Mit guter Musik verhält es sich wie mit guter Poesie: Sie braucht keine Erklärung, keine Beihilfe, sondern spricht oder klingt für sich selbst. Niemand soll vorsagen, was man zu verstehen, wie man sich zu fühlen, wann man zu klatschen, zu hopsen oder mitzusingen habe. Das alles geschieht – ist die Musik gut und springt der Funke aufs Publikum über – von allein. Das Konzert mit dem Titel «Perlmutt», welches am vergangenen Freitag im ausverkauften Arlesheimer Dom im Rahmen des 14. Europäischen Jugendchorfestivals stattfand, zeigte beispielhaft, wie Musik ohne Effekte und Verstärker das Publikum begeistern kann. Gewiss kommt es in der Schweiz kaum vor, dass ein Konzert völlig ausser Rand und Band gerät, doch stehende Ovationen gab es an diesem Abend mehr als einmal.

Das Festival hatte in Zusammenarbeit mit der Römisch-Katholischen Kirchgemeinde und der Einwohnergemeinde Arlesheim drei Formationen aus drei Weltgegenden eingeladen, wobei die musikalischen Perlen aus mehr als drei Ländern stammten. Die Jugendchöre «A Tempo» und «Vivace» der Musikschule Basel sangen – als eine Formation – einerseits Schweizer Volkslieder wie «Jetzt wemmer e Schöppeli loschtig see» oder «Chum, mir wend go Chrieseli gwünne», andererseits aber internationale Literatur, etwa das Lied «Alfonsina y el mar» des argentinischen Komponisten Ariel Ramirez, der mit seiner Misa Criolla, der Kreolischen Messe, Bekanntheit erlangte. Und dass die jungen Basler auch Pop können, bewiesen sie mit dem Beitrag «Sweet ­Dreams», der bekannten Melodie von Eurythmics aus dem Jahr 1983.

Afrikanische Freudenklänge

Eine musikalische Reise in eine andere Kultur gab es für das Publikum durch «Mboa», den nationalen Jugendchor aus Kamerun.
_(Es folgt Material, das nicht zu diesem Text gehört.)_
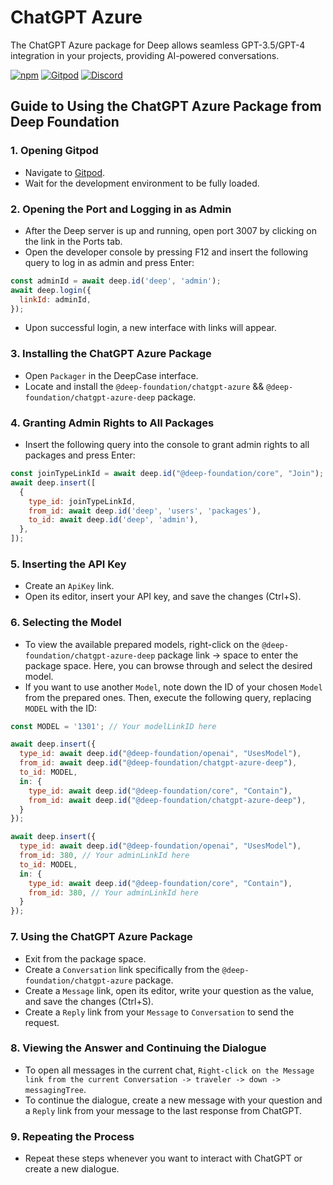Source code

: # ChatGPT Azure

The ChatGPT Azure package for Deep allows seamless GPT-3.5/GPT-4 integration in your projects, providing AI-powered conversations.

[![npm](https://img.shields.io/npm/v/@deep-foundation/chatgpt-azure.svg)](https://www.npmjs.com/package/@deep-foundation/chatgpt-azure) 
[![Gitpod](https://img.shields.io/badge/Gitpod-ready--to--code-blue?logo=gitpod)](https://gitpod.io/#https://github.com/deep-foundation/chatgpt-azure) 
[![Discord](https://badgen.net/badge/icon/discord?icon=discord&label&color=purple)](https://discord.gg/deep-foundation)

## Guide to Using the ChatGPT Azure Package from Deep Foundation

### 1. Opening Gitpod
- Navigate to [Gitpod](https://gitpod.io/#https://github.com/deep-foundation/dev).
- Wait for the development environment to be fully loaded.

### 2. Opening the Port and Logging in as Admin
- After the Deep server is up and running, open port 3007 by clicking on the link in the Ports tab.
- Open the developer console by pressing F12 and insert the following query to log in as admin and press Enter:
```javascript
const adminId = await deep.id('deep', 'admin');
await deep.login({
  linkId: adminId,
});
```
- Upon successful login, a new interface with links will appear.

### 3. Installing the ChatGPT Azure Package
- Open `Packager` in the DeepCase interface.
- Locate and install the `@deep-foundation/chatgpt-azure` && `@deep-foundation/chatgpt-azure-deep` package.

### 4. Granting Admin Rights to All Packages
- Insert the following query into the console to grant admin rights to all packages and press Enter:
```javascript
const joinTypeLinkId = await deep.id("@deep-foundation/core", "Join");
await deep.insert([
  {
    type_id: joinTypeLinkId,
    from_id: await deep.id('deep', 'users', 'packages'),
    to_id: await deep.id('deep', 'admin'),
  },
]);
```

### 5. Inserting the API Key
- Create an `ApiKey` link.
- Open its editor, insert your API key, and save the changes (Ctrl+S).

### 6. Selecting the Model
- To view the available prepared models, right-click on the `@deep-foundation/chatgpt-azure-deep` package link -> space to enter the package space. Here, you can browse through and select the desired model.
- If you want to use another `Model`, note down the ID of your chosen `Model` from the prepared ones. Then, execute the following query, replacing `MODEL` with the ID:
```javascript
const MODEL = '1301'; // Your modelLinkID here

await deep.insert({
  type_id: await deep.id("@deep-foundation/openai", "UsesModel"),
  from_id: await deep.id("@deep-foundation/chatgpt-azure-deep"),
  to_id: MODEL,
  in: {
    type_id: await deep.id("@deep-foundation/core", "Contain"),
    from_id: await deep.id("@deep-foundation/chatgpt-azure-deep"),
  }
});

await deep.insert({
  type_id: await deep.id("@deep-foundation/openai", "UsesModel"),
  from_id: 380, // Your adminLinkId here
  to_id: MODEL,
  in: {
    type_id: await deep.id("@deep-foundation/core", "Contain"),
    from_id: 380, // Your adminLinkId here
  }
});
```

### 7. Using the ChatGPT Azure Package
- Exit from the package space.
- Create a `Conversation` link specifically from the `@deep-foundation/chatgpt-azure` package.
- Create a `Message` link, open its editor, write your question as the value, and save the changes (Ctrl+S).
- Create a `Reply` link from your `Message` to `Conversation` to send the request.

### 8. Viewing the Answer and Continuing the Dialogue
- To open all messages in the current chat, `Right-click on the Message link from the current Conversation -> traveler -> down -> messagingTree`.
- To continue the dialogue, create a new message with your question and a `Reply` link from your message to the last response from ChatGPT.

### 9. Repeating the Process
- Repeat these steps whenever you want to interact with ChatGPT or create a new dialogue.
Die jungen Sängerinnen und Sänger traten in traditionellen kamerunischen Gewändern auf und sangen unter anderem ein Freudenlied der Baka, eines Volkes, das in Kamerun und umliegenden Ländern lebt. Zu hören war ausserdem das Lied «Soir au village» des berühmten Kameruner Saxofonisten und Sängers Manu Dibango. Dieser setzte sich während seiner internationalen Karriere für die Belange des afrikanischen Kon­tinents ein und wurde im Jahr 2004 von der Unesco als «Künstler für den Frieden» ausgezeichnet.

Als Jugendchor Kameruns rekrutiert «Mboa» jährlich 32 neue Mitglieder im Alter zwischen 16 und 26 Jahren für seine pädagogischen und künstlerischen Projekte. Während mehrerer Wochenenden wird ein sowohl klassisches als auch zeitgenössisches sowie traditionelle kamerunische Stücke umfassendes Repertoire erarbeitet.
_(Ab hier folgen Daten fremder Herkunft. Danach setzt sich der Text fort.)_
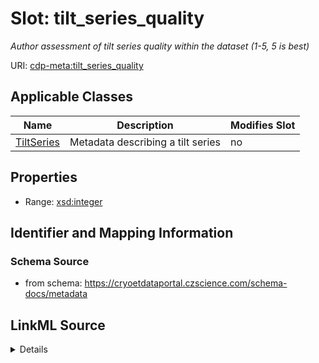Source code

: # Slot: tilt_series_quality


_Author assessment of tilt series quality within the dataset (1-5, 5 is best)_



URI: [cdp-meta:tilt_series_quality](https://cryoetdataportal.czscience.com/schema/metadata/tilt_series_quality)



<!-- no inheritance hierarchy -->




## Applicable Classes

| Name | Description | Modifies Slot |
| --- | --- | --- |
[TiltSeries](TiltSeries.md) | Metadata describing a tilt series |  no  |







## Properties

* Range: [xsd:integer](http://www.w3.org/2001/XMLSchema#integer)





## Identifier and Mapping Information







### Schema Source


* from schema: https://cryoetdataportal.czscience.com/schema-docs/metadata




## LinkML Source

<details>
```yaml
name: tilt_series_quality
description: Author assessment of tilt series quality within the dataset (1-5, 5 is
  best)
from_schema: https://cryoetdataportal.czscience.com/schema-docs/metadata
exact_mappings:
- cdp-common:tiltseries_tilt_series_quality
rank: 1000
alias: tilt_series_quality
owner: TiltSeries
domain_of:
- TiltSeries
range: integer
inlined: true
inlined_as_list: true

```
</details>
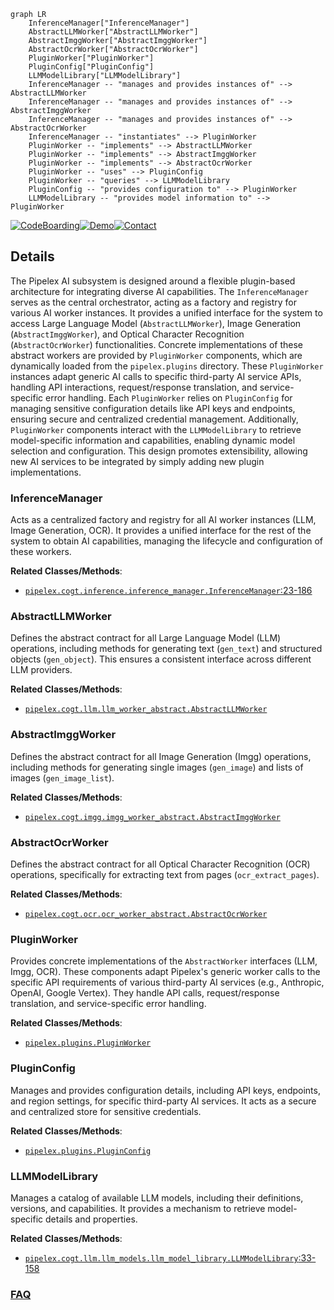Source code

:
 ```mermaid
graph LR
    InferenceManager["InferenceManager"]
    AbstractLLMWorker["AbstractLLMWorker"]
    AbstractImggWorker["AbstractImggWorker"]
    AbstractOcrWorker["AbstractOcrWorker"]
    PluginWorker["PluginWorker"]
    PluginConfig["PluginConfig"]
    LLMModelLibrary["LLMModelLibrary"]
    InferenceManager -- "manages and provides instances of" --> AbstractLLMWorker
    InferenceManager -- "manages and provides instances of" --> AbstractImggWorker
    InferenceManager -- "manages and provides instances of" --> AbstractOcrWorker
    InferenceManager -- "instantiates" --> PluginWorker
    PluginWorker -- "implements" --> AbstractLLMWorker
    PluginWorker -- "implements" --> AbstractImggWorker
    PluginWorker -- "implements" --> AbstractOcrWorker
    PluginWorker -- "uses" --> PluginConfig
    PluginWorker -- "queries" --> LLMModelLibrary
    PluginConfig -- "provides configuration to" --> PluginWorker
    LLMModelLibrary -- "provides model information to" --> PluginWorker
```

[![CodeBoarding](https://img.shields.io/badge/Generated%20by-CodeBoarding-9cf?style=flat-square)](https://github.com/CodeBoarding/CodeBoarding)[![Demo](https://img.shields.io/badge/Try%20our-Demo-blue?style=flat-square)](https://www.codeboarding.org/diagrams)[![Contact](https://img.shields.io/badge/Contact%20us%20-%20contact@codeboarding.org-lightgrey?style=flat-square)](mailto:contact@codeboarding.org)

## Details

The Pipelex AI subsystem is designed around a flexible plugin-based architecture for integrating diverse AI capabilities. The `InferenceManager` serves as the central orchestrator, acting as a factory and registry for various AI worker instances. It provides a unified interface for the system to access Large Language Model (`AbstractLLMWorker`), Image Generation (`AbstractImggWorker`), and Optical Character Recognition (`AbstractOcrWorker`) functionalities. Concrete implementations of these abstract workers are provided by `PluginWorker` components, which are dynamically loaded from the `pipelex.plugins` directory. These `PluginWorker` instances adapt generic AI calls to specific third-party AI service APIs, handling API interactions, request/response translation, and service-specific error handling. Each `PluginWorker` relies on `PluginConfig` for managing sensitive configuration details like API keys and endpoints, ensuring secure and centralized credential management. Additionally, `PluginWorker` components interact with the `LLMModelLibrary` to retrieve model-specific information and capabilities, enabling dynamic model selection and configuration. This design promotes extensibility, allowing new AI services to be integrated by simply adding new plugin implementations.

### InferenceManager
Acts as a centralized factory and registry for all AI worker instances (LLM, Image Generation, OCR). It provides a unified interface for the rest of the system to obtain AI capabilities, managing the lifecycle and configuration of these workers.


**Related Classes/Methods**:

- <a href="https://github.com/Pipelex/pipelex/blob/main/pipelex/cogt/inference/inference_manager.py#L23-L186" target="_blank" rel="noopener noreferrer">`pipelex.cogt.inference.inference_manager.InferenceManager`:23-186</a>


### AbstractLLMWorker
Defines the abstract contract for all Large Language Model (LLM) operations, including methods for generating text (`gen_text`) and structured objects (`gen_object`). This ensures a consistent interface across different LLM providers.


**Related Classes/Methods**:

- <a href="https://github.com/Pipelex/pipelex/blob/main/pipelex/cogt/llm/llm_worker_abstract.py" target="_blank" rel="noopener noreferrer">`pipelex.cogt.llm.llm_worker_abstract.AbstractLLMWorker`</a>


### AbstractImggWorker
Defines the abstract contract for all Image Generation (Imgg) operations, including methods for generating single images (`gen_image`) and lists of images (`gen_image_list`).


**Related Classes/Methods**:

- <a href="https://github.com/Pipelex/pipelex/blob/main/pipelex/cogt/imgg/imgg_worker_abstract.py" target="_blank" rel="noopener noreferrer">`pipelex.cogt.imgg.imgg_worker_abstract.AbstractImggWorker`</a>


### AbstractOcrWorker
Defines the abstract contract for all Optical Character Recognition (OCR) operations, specifically for extracting text from pages (`ocr_extract_pages`).


**Related Classes/Methods**:

- <a href="https://github.com/Pipelex/pipelex/blob/main/pipelex/cogt/ocr/ocr_worker_abstract.py" target="_blank" rel="noopener noreferrer">`pipelex.cogt.ocr.ocr_worker_abstract.AbstractOcrWorker`</a>


### PluginWorker
Provides concrete implementations of the `AbstractWorker` interfaces (LLM, Imgg, OCR). These components adapt Pipelex's generic worker calls to the specific API requirements of various third-party AI services (e.g., Anthropic, OpenAI, Google Vertex). They handle API calls, request/response translation, and service-specific error handling.


**Related Classes/Methods**:

- <a href="https://github.com/Pipelex/pipelex/blob/main/pipelex/plugins" target="_blank" rel="noopener noreferrer">`pipelex.plugins.PluginWorker`</a>


### PluginConfig
Manages and provides configuration details, including API keys, endpoints, and region settings, for specific third-party AI services. It acts as a secure and centralized store for sensitive credentials.


**Related Classes/Methods**:

- <a href="https://github.com/Pipelex/pipelex/blob/main/pipelex/plugins" target="_blank" rel="noopener noreferrer">`pipelex.plugins.PluginConfig`</a>


### LLMModelLibrary
Manages a catalog of available LLM models, including their definitions, versions, and capabilities. It provides a mechanism to retrieve model-specific details and properties.


**Related Classes/Methods**:

- <a href="https://github.com/Pipelex/pipelex/blob/main/pipelex/cogt/llm/llm_models/llm_model_library.py#L33-L158" target="_blank" rel="noopener noreferrer">`pipelex.cogt.llm.llm_models.llm_model_library.LLMModelLibrary`:33-158</a>




### [FAQ](https://github.com/CodeBoarding/GeneratedOnBoardings/tree/main?tab=readme-ov-file#faq)
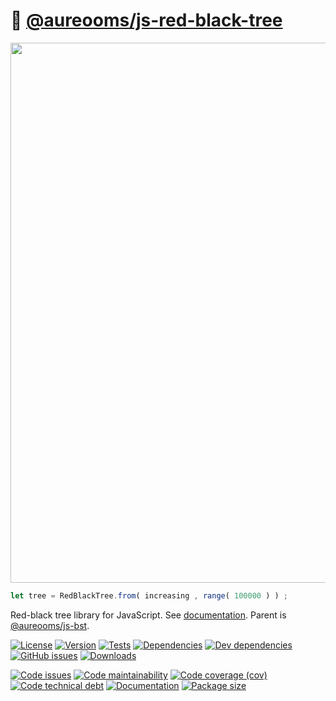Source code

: :christmas_tree: [@aureooms/js-red-black-tree](https://aureooms.github.io/js-red-black-tree)
==

<img src="https://cdn.rawgit.com/aureooms/js-red-black-tree/main/media/sketch.svg" width="864">

```js
let tree = RedBlackTree.from( increasing , range( 100000 ) ) ;
```

Red-black tree library for JavaScript.
See [documentation](https://aureooms.github.io/js-red-black-tree/index.html).
Parent is [@aureooms/js-bst](https://github.com/aureooms/js-bst).

[![License](https://img.shields.io/github/license/aureooms/js-red-black-tree.svg)](https://raw.githubusercontent.com/aureooms/js-red-black-tree/main/LICENSE)
[![Version](https://img.shields.io/npm/v/@aureooms/js-red-black-tree.svg)](https://www.npmjs.org/package/@aureooms/js-red-black-tree)
[![Tests](https://img.shields.io/github/workflow/status/aureooms/js-red-black-tree/ci:test?event=push&label=tests)](https://github.com/aureooms/js-red-black-tree/actions/workflows/ci:test.yml?query=branch:main)
[![Dependencies](https://img.shields.io/david/aureooms/js-red-black-tree.svg)](https://david-dm.org/aureooms/js-red-black-tree)
[![Dev dependencies](https://img.shields.io/david/dev/aureooms/js-red-black-tree.svg)](https://david-dm.org/aureooms/js-red-black-tree?type=dev)
[![GitHub issues](https://img.shields.io/github/issues/aureooms/js-red-black-tree.svg)](https://github.com/aureooms/js-red-black-tree/issues)
[![Downloads](https://img.shields.io/npm/dm/@aureooms/js-red-black-tree.svg)](https://www.npmjs.org/package/@aureooms/js-red-black-tree)

[![Code issues](https://img.shields.io/codeclimate/issues/aureooms/js-red-black-tree.svg)](https://codeclimate.com/github/aureooms/js-red-black-tree/issues)
[![Code maintainability](https://img.shields.io/codeclimate/maintainability/aureooms/js-red-black-tree.svg)](https://codeclimate.com/github/aureooms/js-red-black-tree/trends/churn)
[![Code coverage (cov)](https://img.shields.io/codecov/c/gh/aureooms/js-red-black-tree/main.svg)](https://codecov.io/gh/aureooms/js-red-black-tree)
[![Code technical debt](https://img.shields.io/codeclimate/tech-debt/aureooms/js-red-black-tree.svg)](https://codeclimate.com/github/aureooms/js-red-black-tree/trends/technical_debt)
[![Documentation](https://aureooms.github.io/js-red-black-tree/badge.svg)](https://aureooms.github.io/js-red-black-tree/source.html)
[![Package size](https://img.shields.io/bundlephobia/minzip/@aureooms/js-red-black-tree)](https://bundlephobia.com/result?p=@aureooms/js-red-black-tree)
Eine andere Welt ist möglich

Klanglich hervorragend fügte sich die dritte Formation, der Mädchenchor «Tiara» aus Lettland, in die Gemäuer des Doms ein. «Tiara» ist Teil der Chorschule des Rigaer Doms und als solcher ein kreatives Labor für Komponistinnen und Komponisten aus dem ganzen Land. Die Mädchen absolvieren ein anspruchsvolles Ausbildungsprogramm, das neben Chorgesang auch Instrumentalunterricht oder Bühnenpräsenz umfasst. Von den Mädchen und jungen Frauen gab es klanglich wie rhythmisch anspruchsvolle Interpretationen – vor allem kirchlicher Natur – zu hören. So etwa Kyrie aus der «Missa Brevis» oder «Ave Regina caelorum».
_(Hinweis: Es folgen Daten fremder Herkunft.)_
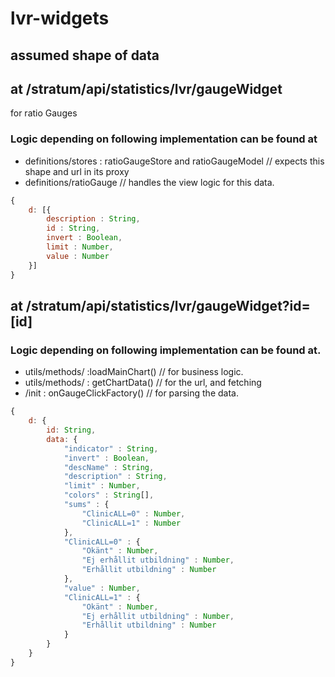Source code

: # lvr-widgets


## assumed shape of data

## at /stratum/api/statistics/lvr/gaugeWidget
for ratio Gauges

### Logic depending on following implementation can be found at
 - definitions/stores : ratioGaugeStore and ratioGaugeModel // expects this shape and url in its proxy
 - definitions/ratioGauge  // handles the view logic for this data.
```javascript
{
    d: [{
        description : String,
        id : String,
        invert : Boolean,
        limit : Number,
        value : Number
    }]
}
```

## at /stratum/api/statistics/lvr/gaugeWidget?id=[id]

### Logic depending on following implementation can be found at.
 - utils/methods/ :loadMainChart() // for business logic.
 - utils/methods/ : getChartData() // for the url, and fetching
 - /init : onGaugeClickFactory() // for parsing the data.
```javascript
{
    d: {
        id: String,
        data: {
            "indicator" : String,
            "invert" : Boolean,
            "descName" : String,
            "description" : String,
            "limit" : Number,
            "colors" : String[],
            "sums" : {
                "ClinicALL=0" : Number,
                "ClinicALL=1" : Number
            },
            "ClinicALL=0" : {
                "Okänt" : Number,
                "Ej erhållit utbildning" : Number,
                "Erhållit utbildning" : Number
            },
            "value" : Number,
            "ClinicALL=1" : {
                "Okänt" : Number,
                "Ej erhållit utbildning" : Number,
                "Erhållit utbildning" : Number
            }
        }
    }
}
```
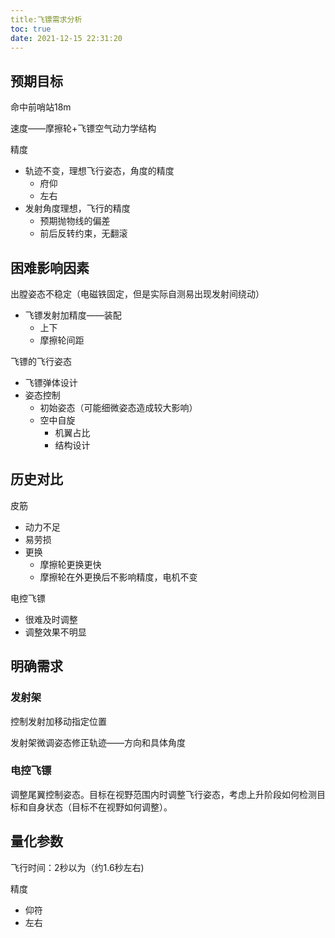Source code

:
 ```yaml
---
title:飞镖需求分析
toc: true
date: 2021-12-15 22:31:20
---
```


## 预期目标

命中前哨站18m

速度——摩擦轮+飞镖空气动力学结构

精度

- 轨迹不变，理想飞行姿态，角度的精度
  - 府仰
  - 左右
- 发射角度理想，飞行的精度
  - 预期抛物线的偏差
  - 前后反转约束，无翻滚

## 困难影响因素

出膛姿态不稳定（电磁铁固定，但是实际自测易出现发射间绕动）

- 飞镖发射加精度——装配
  - 上下
  - 摩擦轮间距

飞镖的飞行姿态

- 飞镖弹体设计
- 姿态控制
  - 初始姿态（可能细微姿态造成较大影响）
  - 空中自旋
    - 机翼占比
    - 结构设计

## 历史对比

皮筋

- 动力不足
- 易劳损
- 更换
  - 摩擦轮更换更快
  - 摩擦轮在外更换后不影响精度，电机不变

电控飞镖

- 很难及时调整
- 调整效果不明显

## 明确需求

### 发射架

控制发射加移动指定位置

发射架微调姿态修正轨迹——方向和具体角度

### 电控飞镖

调整尾翼控制姿态。目标在视野范围内时调整飞行姿态，考虑上升阶段如何检测目标和自身状态（目标不在视野如何调整）。

## 量化参数

飞行时间：2秒以为（约1.6秒左右)

精度

- 仰符
- 左右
Zum krönenden Abschluss des Konzerts verteilten sich die jungen Leute aller drei Formationen in einem Kreis um das Publikum und sangen «Dona Nobis Pacem» und «Musik ist Everywhere» des Schweizer Komponisten Ivo Antognini. Am Konzert fehlte überdies auch die Grussbotschaft des Arlesheimer Gemeinderates nicht: «Hier begegnen sich junge Menschen nicht im Wettbewerb, sondern als Gemeinschaft. Die Musik macht da Hoffnung, wo die Politik versagt», sagte der für Kultur zuständige Gemeinderat, Hartmut Vetter (Frischluft). Und: «Eine andere Welt ist möglich. Sie klingt wunderschön.»